Spreetshoogte Pass (Spreetshoogtepas, literally Spreeth's Peak Pass) is a mountain pass in central Namibia, connecting the Namib Desert with the Khomas Highland by traversing the Great Escarpment, a geological feature of much of the southern part of the African continent. With gradients between 1:4.5 and 1:6 it is the steepest pass in Namibia, as well as the one straddling the biggest elevation difference, descending from an altitude of 1,822 m almost 1000 m within 4 km of road. The top of the pass features a rest place from which there are views into the adjacent Namib.

The pass was erected during World War II by farmer Nicolaas Spreeth, after whom it is named. Spreeth owned the farm Ubib just at the foot of the escarpment.

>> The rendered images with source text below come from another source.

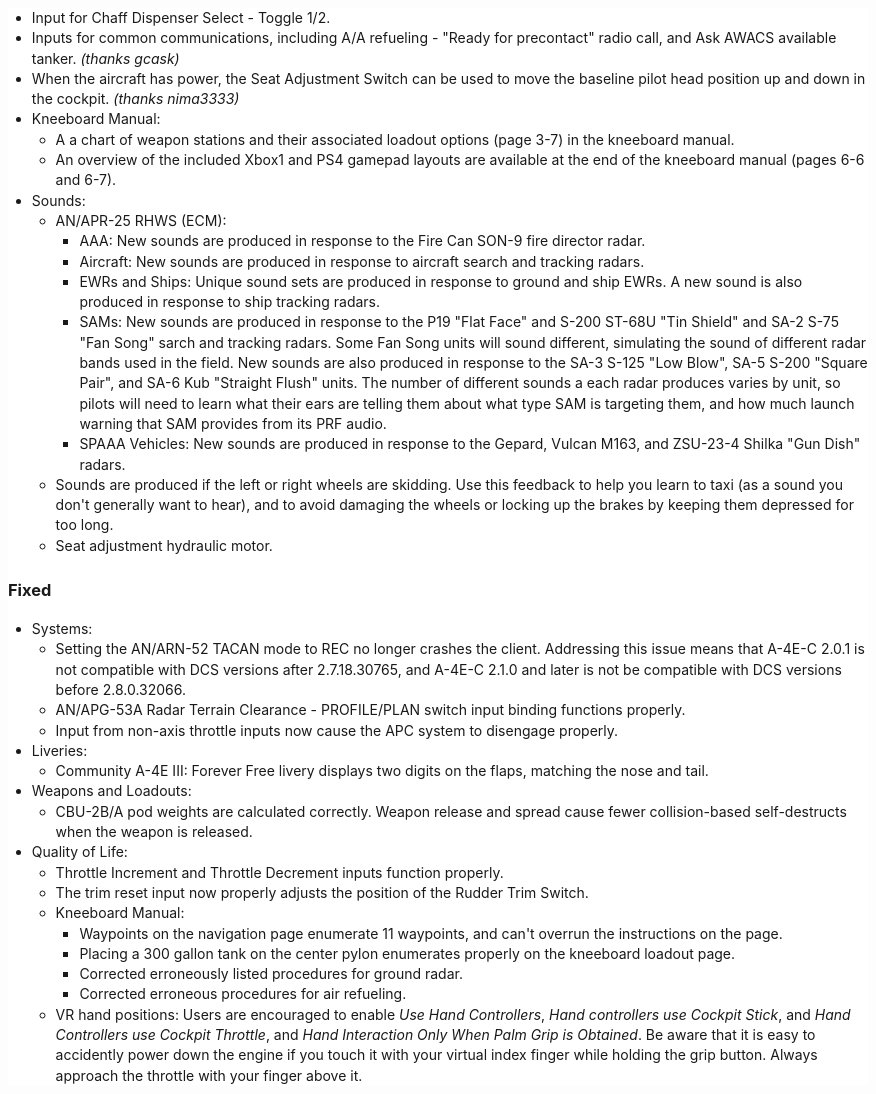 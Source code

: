   - Input for Chaff Dispenser Select - Toggle 1/2.
  - Inputs for common communications, including A/A refueling - "Ready for precontact" radio call, and Ask AWACS available tanker. *(thanks gcask)*
  - When the aircraft has power, the Seat Adjustment Switch can be used to move the baseline pilot head position up and down in the cockpit. *(thanks nima3333)*
  - Kneeboard Manual:
    - A a chart of weapon stations and their associated loadout options (page 3-7) in the kneeboard manual.
    - An overview of the included Xbox1 and PS4 gamepad layouts are available at the end of the kneeboard manual (pages 6-6 and 6-7). 
- Sounds:
  - AN/APR-25 RHWS (ECM):
    - AAA: New sounds are produced in response to the Fire Can SON-9 fire director radar.
    - Aircraft: New sounds are produced in response to aircraft search and tracking radars.
    - EWRs and Ships: Unique sound sets are produced in response to ground and ship EWRs. A new sound is also produced in response to ship tracking radars.
    - SAMs: New sounds are produced in response to the P19 "Flat Face" and S-200 ST-68U "Tin Shield" and SA-2 S-75 "Fan Song" sarch and tracking radars. Some Fan Song units will sound different, simulating the sound of different radar bands used in the field. New sounds are also produced in response to the SA-3 S-125 "Low Blow", SA-5 S-200 "Square Pair", and SA-6 Kub "Straight Flush" units. The number of different sounds a each radar produces varies by unit, so pilots will need to learn what their ears are telling them about what type SAM is targeting them, and how much launch warning that SAM provides from its PRF audio.
    - SPAAA Vehicles: New sounds are produced in response to the Gepard, Vulcan M163, and ZSU-23-4 Shilka "Gun Dish" radars.
  - Sounds are produced if the left or right wheels are skidding. Use this feedback to help you learn to taxi (as a sound you don't generally want to hear), and to avoid damaging the wheels or locking up the brakes by keeping them depressed for too long.
  - Seat adjustment hydraulic motor.

### Fixed
- Systems:
  - Setting the AN/ARN-52 TACAN mode to REC no longer crashes the client. Addressing this issue means that A-4E-C 2.0.1 is not compatible with DCS versions after 2.7.18.30765, and A-4E-C 2.1.0 and later is not be compatible with DCS versions before 2.8.0.32066.
  - AN/APG-53A Radar Terrain Clearance - PROFILE/PLAN switch input binding functions properly.
  - Input from non-axis throttle inputs now cause the APC system to disengage properly.
- Liveries:
  - Community A-4E III: Forever Free livery displays two digits on the flaps, matching the nose and tail.
- Weapons and Loadouts:
  - CBU-2B/A pod weights are calculated correctly. Weapon release and spread cause fewer collision-based self-destructs when the weapon is released.
- Quality of Life:
  - Throttle Increment and Throttle Decrement inputs function properly.
  - The trim reset input now properly adjusts the position of the Rudder Trim Switch.
  - Kneeboard Manual:
    - Waypoints on the navigation page enumerate 11 waypoints, and can't overrun the instructions on the page.
    - Placing a 300 gallon tank on the center pylon enumerates properly on the kneeboard loadout page.
    - Corrected erroneously listed procedures for ground radar.
    - Corrected erroneous procedures for air refueling.
  - VR hand positions: Users are encouraged to enable *Use Hand Controllers*, *Hand controllers use Cockpit Stick*, and *Hand Controllers use Cockpit Throttle*, and *Hand Interaction Only When Palm Grip is Obtained*. Be aware that it is easy to accidently power down the engine if you touch it with your virtual index finger while holding the grip button. Always approach the throttle with your finger above it.
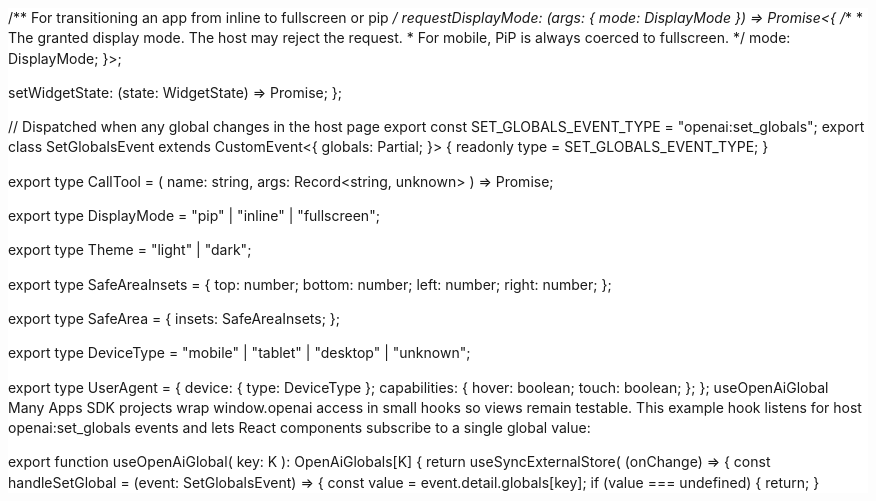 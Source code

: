   /** For transitioning an app from inline to fullscreen or pip */
  requestDisplayMode: (args: { mode: DisplayMode }) => Promise<{
    /**
    * The granted display mode. The host may reject the request.
    * For mobile, PiP is always coerced to fullscreen.
    */
    mode: DisplayMode;
  }>;

  setWidgetState: (state: WidgetState) => Promise<void>;
};

// Dispatched when any global changes in the host page
export const SET_GLOBALS_EVENT_TYPE = "openai:set_globals";
export class SetGlobalsEvent extends CustomEvent<{
  globals: Partial<OpenAiGlobals>;
}> {
  readonly type = SET_GLOBALS_EVENT_TYPE;
}

export type CallTool = (
  name: string,
  args: Record<string, unknown>
) => Promise<CallToolResponse>;

export type DisplayMode = "pip" | "inline" | "fullscreen";

export type Theme = "light" | "dark";

export type SafeAreaInsets = {
  top: number;
  bottom: number;
  left: number;
  right: number;
};

export type SafeArea = {
  insets: SafeAreaInsets;
};

export type DeviceType = "mobile" | "tablet" | "desktop" | "unknown";

export type UserAgent = {
  device: { type: DeviceType };
  capabilities: {
    hover: boolean;
    touch: boolean;
  };
};
useOpenAiGlobal
Many Apps SDK projects wrap window.openai access in small hooks so views remain testable. This example hook listens for host openai:set_globals events and lets React components subscribe to a single global value:

export function useOpenAiGlobal<K extends keyof OpenAiGlobals>(
  key: K
): OpenAiGlobals[K] {
  return useSyncExternalStore(
    (onChange) => {
      const handleSetGlobal = (event: SetGlobalsEvent) => {
        const value = event.detail.globals[key];
        if (value === undefined) {
          return;
        }
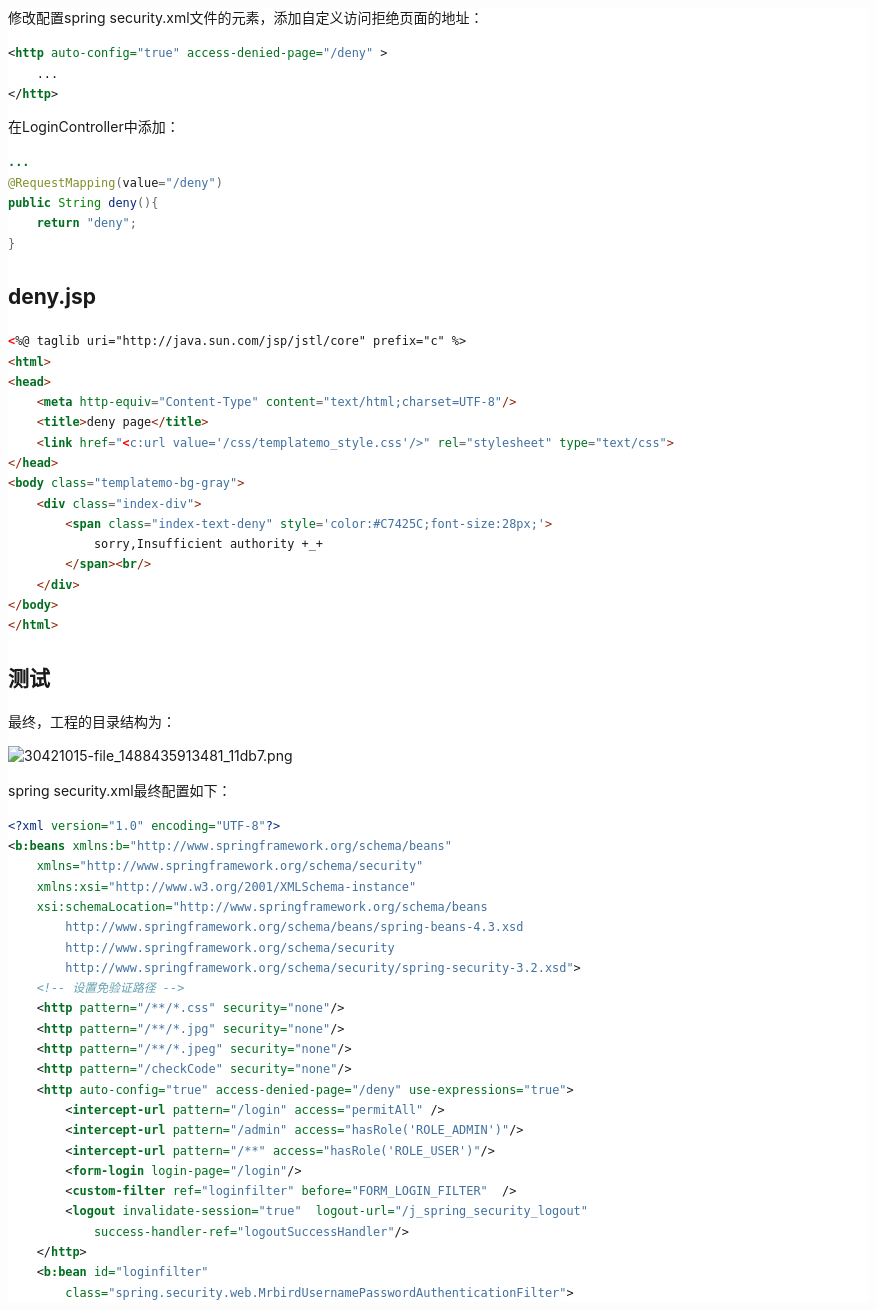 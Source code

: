 修改配置spring security.xml文件的<http/>元素，添加自定义访问拒绝页面的地址：
```xml
<http auto-config="true" access-denied-page="/deny" >
    ...
</http>   
```
在LoginController中添加：
```java
...
@RequestMapping(value="/deny")
public String deny(){
    return "deny";
}
```
## deny.jsp
```html
<%@ taglib uri="http://java.sun.com/jsp/jstl/core" prefix="c" %>
<html>
<head>
    <meta http-equiv="Content-Type" content="text/html;charset=UTF-8"/>
    <title>deny page</title>
    <link href="<c:url value='/css/templatemo_style.css'/>" rel="stylesheet" type="text/css">	
</head>
<body class="templatemo-bg-gray">
    <div class="index-div">
        <span class="index-text-deny" style='color:#C7425C;font-size:28px;'>
            sorry,Insufficient authority +_+
        </span><br/>
    </div>
</body>
</html>
```
## 测试
最终，工程的目录结构为：

![30421015-file_1488435913481_11db7.png](https://www.tuchuang001.com/images/2017/06/13/30421015-file_1488435913481_11db7.png)

spring security.xml最终配置如下：
```xml
<?xml version="1.0" encoding="UTF-8"?>
<b:beans xmlns:b="http://www.springframework.org/schema/beans"
    xmlns="http://www.springframework.org/schema/security"
    xmlns:xsi="http://www.w3.org/2001/XMLSchema-instance"
    xsi:schemaLocation="http://www.springframework.org/schema/beans 
        http://www.springframework.org/schema/beans/spring-beans-4.3.xsd
        http://www.springframework.org/schema/security 
        http://www.springframework.org/schema/security/spring-security-3.2.xsd">
    <!-- 设置免验证路径 -->
    <http pattern="/**/*.css" security="none"/>
    <http pattern="/**/*.jpg" security="none"/>  
    <http pattern="/**/*.jpeg" security="none"/> 
    <http pattern="/checkCode" security="none"/> 
    <http auto-config="true" access-denied-page="/deny" use-expressions="true">
        <intercept-url pattern="/login" access="permitAll" />
        <intercept-url pattern="/admin" access="hasRole('ROLE_ADMIN')"/>
        <intercept-url pattern="/**" access="hasRole('ROLE_USER')"/>
        <form-login login-page="/login"/>
        <custom-filter ref="loginfilter" before="FORM_LOGIN_FILTER"  /> 
        <logout invalidate-session="true"  logout-url="/j_spring_security_logout" 
            success-handler-ref="logoutSuccessHandler"/> 
    </http>
    <b:bean id="loginfilter" 
	    class="spring.security.web.MrbirdUsernamePasswordAuthenticationFilter">
``` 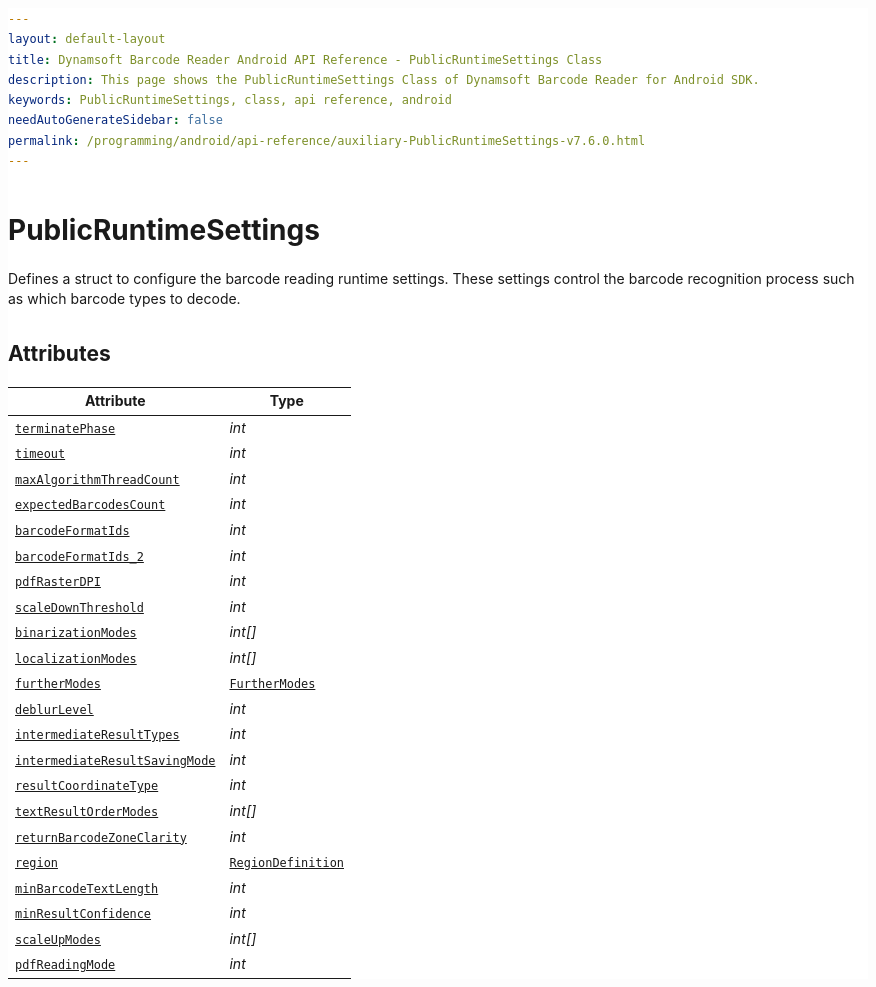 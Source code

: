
 ```yaml
---
layout: default-layout
title: Dynamsoft Barcode Reader Android API Reference - PublicRuntimeSettings Class
description: This page shows the PublicRuntimeSettings Class of Dynamsoft Barcode Reader for Android SDK.
keywords: PublicRuntimeSettings, class, api reference, android
needAutoGenerateSidebar: false
permalink: /programming/android/api-reference/auxiliary-PublicRuntimeSettings-v7.6.0.html
---
```



# PublicRuntimeSettings

Defines a struct to configure the barcode reading runtime settings. These settings control the barcode recognition process such as which barcode types to decode.
  
## Attributes
  
| Attribute | Type |
|---------- | ---- |
| [`terminatePhase`](#terminatephase) | *int* |
| [`timeout`](#timeout) | *int* |
| [`maxAlgorithmThreadCount`](#maxalgorithmthreadcount) | *int* |
| [`expectedBarcodesCount`](#expectedbarcodescount) | *int* |
| [`barcodeFormatIds`](#barcodeformatids) | *int* |
| [`barcodeFormatIds_2`](#barcodeformatids_2) | *int* |
| [`pdfRasterDPI`](#pdfrasterdpi) | *int* |
| [`scaleDownThreshold`](#scaledownthreshold) | *int* |
| [`binarizationModes`](#binarizationmodes) | *int\[\]* |
| [`localizationModes`](#localizationmodes) | *int\[\]* |
| [`furtherModes`](#furthermodes) | [`FurtherModes`](FurtherModes.md) |
| [`deblurLevel`](#deblurlevel) | *int* |
| [`intermediateResultTypes`](#intermediateresulttypes) | *int* |
| [`intermediateResultSavingMode`](#intermediateresultsavingmode) | *int* |
| [`resultCoordinateType`](#resultcoordinatetype) | *int* |
| [`textResultOrderModes`](#textresultordermodes) | *int\[\]* |
| [`returnBarcodeZoneClarity`](#returnbarcodezoneclarity) | *int* |
| [`region`](#region) | [`RegionDefinition`](RegionDefinition.md) |
| [`minBarcodeTextLength`](#minbarcodetextlength) | *int* |
| [`minResultConfidence`](#minresultconfidence) | *int* |
| [`scaleUpModes`](#scaleupmodes) | *int\[\]* |
| [`pdfReadingMode`](#pdfreadingmode) | *int* |
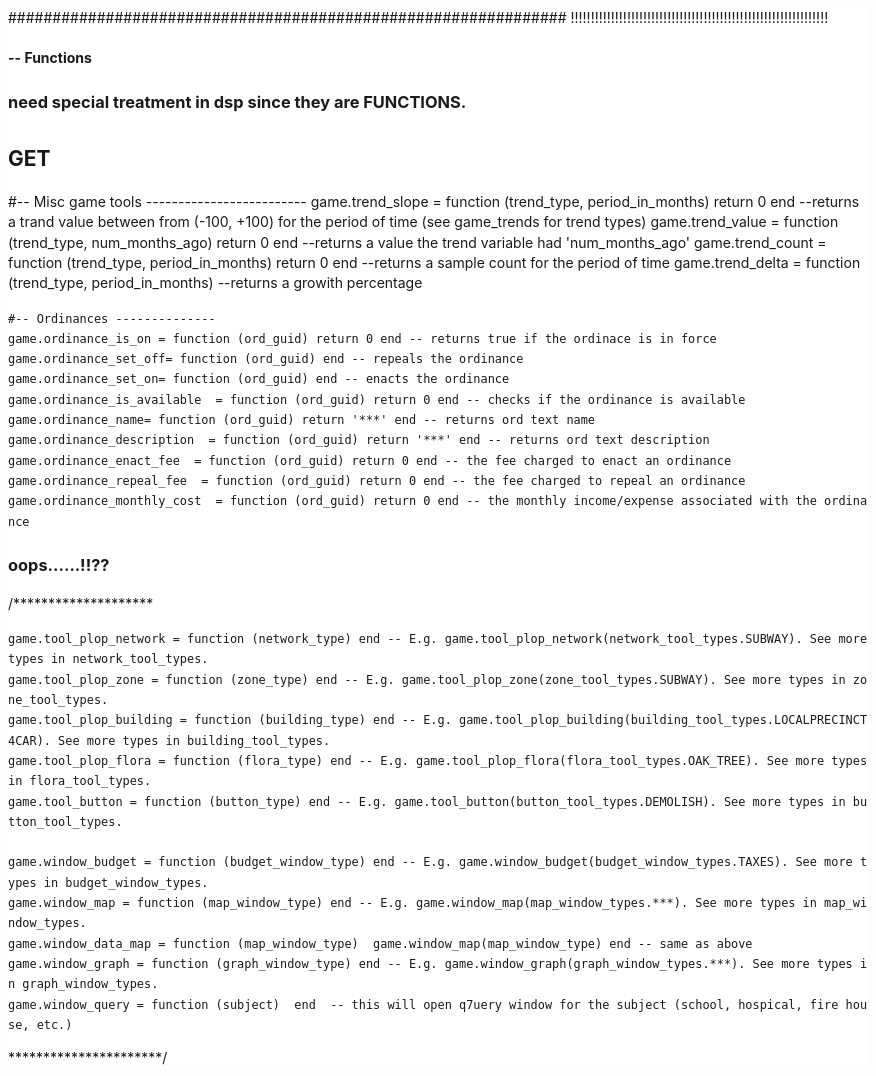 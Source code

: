 ###############################################################
!!!!!!!!!!!!!!!!!!!!!!!!!!!!!!!!!!!!!!!!!!!!!!!!!!!!!!!!!!!!!!!!
#### -- Functions
### need special treatment in dsp since they are FUNCTIONS.
## GET
#-- Misc game tools -------------------------
    game.trend_slope = function (trend_type, period_in_months) return 0 end --returns a trand value between from (-100, +100) for the period of time (see game_trends for trend types)
    game.trend_value = function (trend_type, num_months_ago) return 0 end --returns a value the trend variable had 'num_months_ago'
    game.trend_count = function (trend_type, period_in_months) return 0 end --returns a sample count for the period of time
    game.trend_delta = function (trend_type, period_in_months)  --returns a growith percentage
    
    #-- Ordinances --------------
    game.ordinance_is_on = function (ord_guid) return 0 end -- returns true if the ordinace is in force
    game.ordinance_set_off= function (ord_guid) end -- repeals the ordinance 
    game.ordinance_set_on= function (ord_guid) end -- enacts the ordinance 
    game.ordinance_is_available  = function (ord_guid) return 0 end -- checks if the ordinance is available
    game.ordinance_name= function (ord_guid) return '***' end -- returns ord text name 
    game.ordinance_description  = function (ord_guid) return '***' end -- returns ord text description
    game.ordinance_enact_fee  = function (ord_guid) return 0 end -- the fee charged to enact an ordinance 
    game.ordinance_repeal_fee  = function (ord_guid) return 0 end -- the fee charged to repeal an ordinance 
    game.ordinance_monthly_cost  = function (ord_guid) return 0 end -- the monthly income/expense associated with the ordinance 
    
    
### oops......!!??
/********************

    game.tool_plop_network = function (network_type) end -- E.g. game.tool_plop_network(network_tool_types.SUBWAY). See more types in network_tool_types.
    game.tool_plop_zone = function (zone_type) end -- E.g. game.tool_plop_zone(zone_tool_types.SUBWAY). See more types in zone_tool_types.
    game.tool_plop_building = function (building_type) end -- E.g. game.tool_plop_building(building_tool_types.LOCALPRECINCT4CAR). See more types in building_tool_types.
    game.tool_plop_flora = function (flora_type) end -- E.g. game.tool_plop_flora(flora_tool_types.OAK_TREE). See more types in flora_tool_types.
    game.tool_button = function (button_type) end -- E.g. game.tool_button(button_tool_types.DEMOLISH). See more types in button_tool_types.
    
    game.window_budget = function (budget_window_type) end -- E.g. game.window_budget(budget_window_types.TAXES). See more types in budget_window_types.
    game.window_map = function (map_window_type) end -- E.g. game.window_map(map_window_types.***). See more types in map_window_types.
    game.window_data_map = function (map_window_type)  game.window_map(map_window_type) end -- same as above
    game.window_graph = function (graph_window_type) end -- E.g. game.window_graph(graph_window_types.***). See more types in graph_window_types.
    game.window_query = function (subject)  end  -- this will open q7uery window for the subject (school, hospical, fire house, etc.)
**********************/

Whenever goods were delivered to his farm they would be dropped at a bus stop at farm Namibgrens (Namib border) on top of the mountain. To gather them the choice was to either travel via Remhoogte Pass approximately 30 km southwards, or to trek uphill along existing Zebra paths.

Spreeth decided to do the latter, fortifying the path with quartzite rocks whenever he undertook the journey. Soon the bright white rocks formed a line that could be spotted from a distance. Spreeth even catered for motor vehicles (not very strong at that time), placing long, flat patches of road ahead of every steep ascent. He built the pass literally with his own hands. To flatten obstacles he used dynamite.

The pass today is part of the district road D1275 from Rehoboth to Solitaire, passable only for vehicles without trailers. Except for a few interlocked sections, the road is unpaved. Trucks and caravans are forbidden to use it. Even trucks and graders of Namibia's Roads Authority only drive uphill when maintaining this stretch of road, and return via the Remhoogte Pass nearby, in order to keep the danger of failing brakes to a minimum.